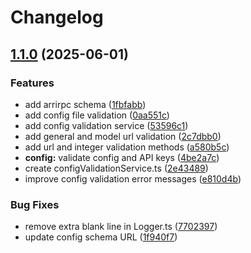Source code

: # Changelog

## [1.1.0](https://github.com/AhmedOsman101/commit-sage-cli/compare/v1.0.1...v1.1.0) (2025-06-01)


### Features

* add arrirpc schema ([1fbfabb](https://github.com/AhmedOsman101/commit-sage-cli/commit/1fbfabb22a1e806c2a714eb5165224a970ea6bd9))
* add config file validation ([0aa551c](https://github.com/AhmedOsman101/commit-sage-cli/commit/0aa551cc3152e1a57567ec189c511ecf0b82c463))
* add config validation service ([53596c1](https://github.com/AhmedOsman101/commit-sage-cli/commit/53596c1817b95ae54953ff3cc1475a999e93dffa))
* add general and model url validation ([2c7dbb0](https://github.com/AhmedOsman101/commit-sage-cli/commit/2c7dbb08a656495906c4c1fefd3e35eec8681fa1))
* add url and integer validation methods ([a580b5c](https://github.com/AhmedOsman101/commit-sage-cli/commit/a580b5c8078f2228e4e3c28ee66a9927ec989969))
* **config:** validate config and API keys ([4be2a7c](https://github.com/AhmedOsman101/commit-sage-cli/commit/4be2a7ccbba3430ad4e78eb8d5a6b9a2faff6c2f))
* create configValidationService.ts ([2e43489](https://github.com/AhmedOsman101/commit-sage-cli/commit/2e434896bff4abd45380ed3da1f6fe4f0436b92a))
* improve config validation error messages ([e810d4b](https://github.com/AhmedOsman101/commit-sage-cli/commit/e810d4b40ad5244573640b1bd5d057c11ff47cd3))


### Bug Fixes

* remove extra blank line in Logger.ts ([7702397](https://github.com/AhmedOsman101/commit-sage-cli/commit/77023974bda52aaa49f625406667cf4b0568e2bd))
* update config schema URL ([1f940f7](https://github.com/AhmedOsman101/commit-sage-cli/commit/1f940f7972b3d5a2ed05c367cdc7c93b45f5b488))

•••

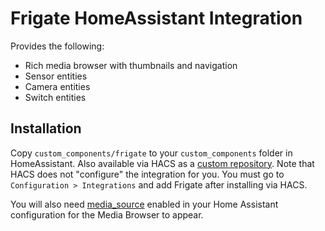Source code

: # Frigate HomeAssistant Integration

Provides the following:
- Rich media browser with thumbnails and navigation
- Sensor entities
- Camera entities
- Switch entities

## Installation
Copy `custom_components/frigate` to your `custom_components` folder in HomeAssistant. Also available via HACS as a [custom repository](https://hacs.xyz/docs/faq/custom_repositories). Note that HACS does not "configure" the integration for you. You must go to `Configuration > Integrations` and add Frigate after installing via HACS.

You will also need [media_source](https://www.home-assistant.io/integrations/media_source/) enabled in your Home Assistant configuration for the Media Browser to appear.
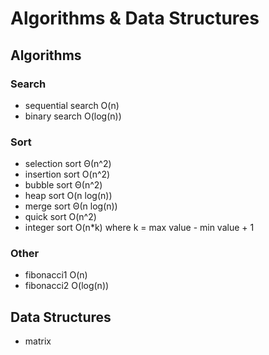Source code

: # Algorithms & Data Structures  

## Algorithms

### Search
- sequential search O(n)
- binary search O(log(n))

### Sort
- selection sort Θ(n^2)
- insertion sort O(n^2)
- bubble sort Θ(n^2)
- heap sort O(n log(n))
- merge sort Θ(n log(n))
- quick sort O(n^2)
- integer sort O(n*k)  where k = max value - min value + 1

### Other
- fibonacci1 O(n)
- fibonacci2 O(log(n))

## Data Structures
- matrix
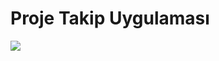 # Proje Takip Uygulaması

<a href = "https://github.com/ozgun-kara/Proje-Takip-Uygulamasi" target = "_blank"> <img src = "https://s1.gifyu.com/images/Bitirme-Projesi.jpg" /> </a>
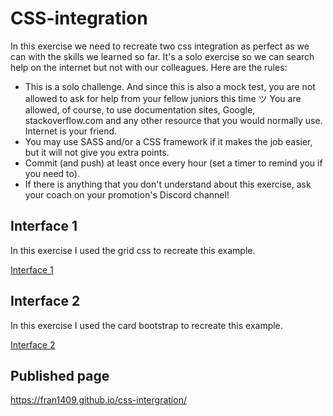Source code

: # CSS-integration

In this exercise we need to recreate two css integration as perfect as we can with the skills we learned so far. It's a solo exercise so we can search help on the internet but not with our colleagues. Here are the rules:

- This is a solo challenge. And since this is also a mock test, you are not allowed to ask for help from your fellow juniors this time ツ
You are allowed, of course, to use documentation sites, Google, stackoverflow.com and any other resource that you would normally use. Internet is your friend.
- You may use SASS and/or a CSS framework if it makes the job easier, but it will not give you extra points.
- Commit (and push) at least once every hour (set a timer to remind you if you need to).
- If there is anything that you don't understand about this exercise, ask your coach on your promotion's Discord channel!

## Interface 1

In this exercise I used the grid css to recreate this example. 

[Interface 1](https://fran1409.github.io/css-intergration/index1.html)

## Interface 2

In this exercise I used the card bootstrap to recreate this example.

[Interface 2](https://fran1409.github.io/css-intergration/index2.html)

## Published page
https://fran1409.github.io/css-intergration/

•••

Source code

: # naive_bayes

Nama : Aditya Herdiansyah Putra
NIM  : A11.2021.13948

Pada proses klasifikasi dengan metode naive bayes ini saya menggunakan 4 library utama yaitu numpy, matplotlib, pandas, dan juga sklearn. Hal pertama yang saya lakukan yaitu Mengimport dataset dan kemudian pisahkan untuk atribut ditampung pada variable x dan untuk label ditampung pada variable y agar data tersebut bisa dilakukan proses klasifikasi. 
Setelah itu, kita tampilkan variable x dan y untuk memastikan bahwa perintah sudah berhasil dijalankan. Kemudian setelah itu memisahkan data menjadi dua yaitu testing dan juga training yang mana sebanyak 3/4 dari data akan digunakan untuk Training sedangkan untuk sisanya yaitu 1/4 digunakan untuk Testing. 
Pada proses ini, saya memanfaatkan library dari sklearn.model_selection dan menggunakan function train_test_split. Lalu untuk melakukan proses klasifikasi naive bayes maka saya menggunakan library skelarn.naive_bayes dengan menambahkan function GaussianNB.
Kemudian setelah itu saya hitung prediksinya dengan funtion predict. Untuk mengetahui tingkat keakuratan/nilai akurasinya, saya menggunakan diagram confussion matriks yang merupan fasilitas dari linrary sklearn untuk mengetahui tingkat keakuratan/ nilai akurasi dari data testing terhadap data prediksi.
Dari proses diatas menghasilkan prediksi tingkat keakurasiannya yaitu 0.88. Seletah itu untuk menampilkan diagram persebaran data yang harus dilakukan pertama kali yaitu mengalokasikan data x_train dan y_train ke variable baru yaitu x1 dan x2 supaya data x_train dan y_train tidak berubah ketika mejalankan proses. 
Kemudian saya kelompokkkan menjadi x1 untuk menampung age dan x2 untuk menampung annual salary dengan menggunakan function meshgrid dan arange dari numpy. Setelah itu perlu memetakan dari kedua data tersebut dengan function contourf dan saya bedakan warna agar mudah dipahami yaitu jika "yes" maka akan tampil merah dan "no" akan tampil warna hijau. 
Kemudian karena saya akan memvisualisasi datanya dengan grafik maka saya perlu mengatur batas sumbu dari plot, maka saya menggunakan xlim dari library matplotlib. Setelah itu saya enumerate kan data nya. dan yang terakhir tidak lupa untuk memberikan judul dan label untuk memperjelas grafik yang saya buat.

•••

What you are asked to do: Above are the records; print exactly the lines from the line with "add config file" to the line with "add config validation", including both, and nothing else.

Task answer:
* add config file validation ([0aa551c](https://github.com/AhmedOsman101/commit-sage-cli/commit/0aa551cc3152e1a57567ec189c511ecf0b82c463))
* add config validation service ([53596c1](https://github.com/AhmedOsman101/commit-sage-cli/commit/53596c1817b95ae54953ff3cc1475a999e93dffa))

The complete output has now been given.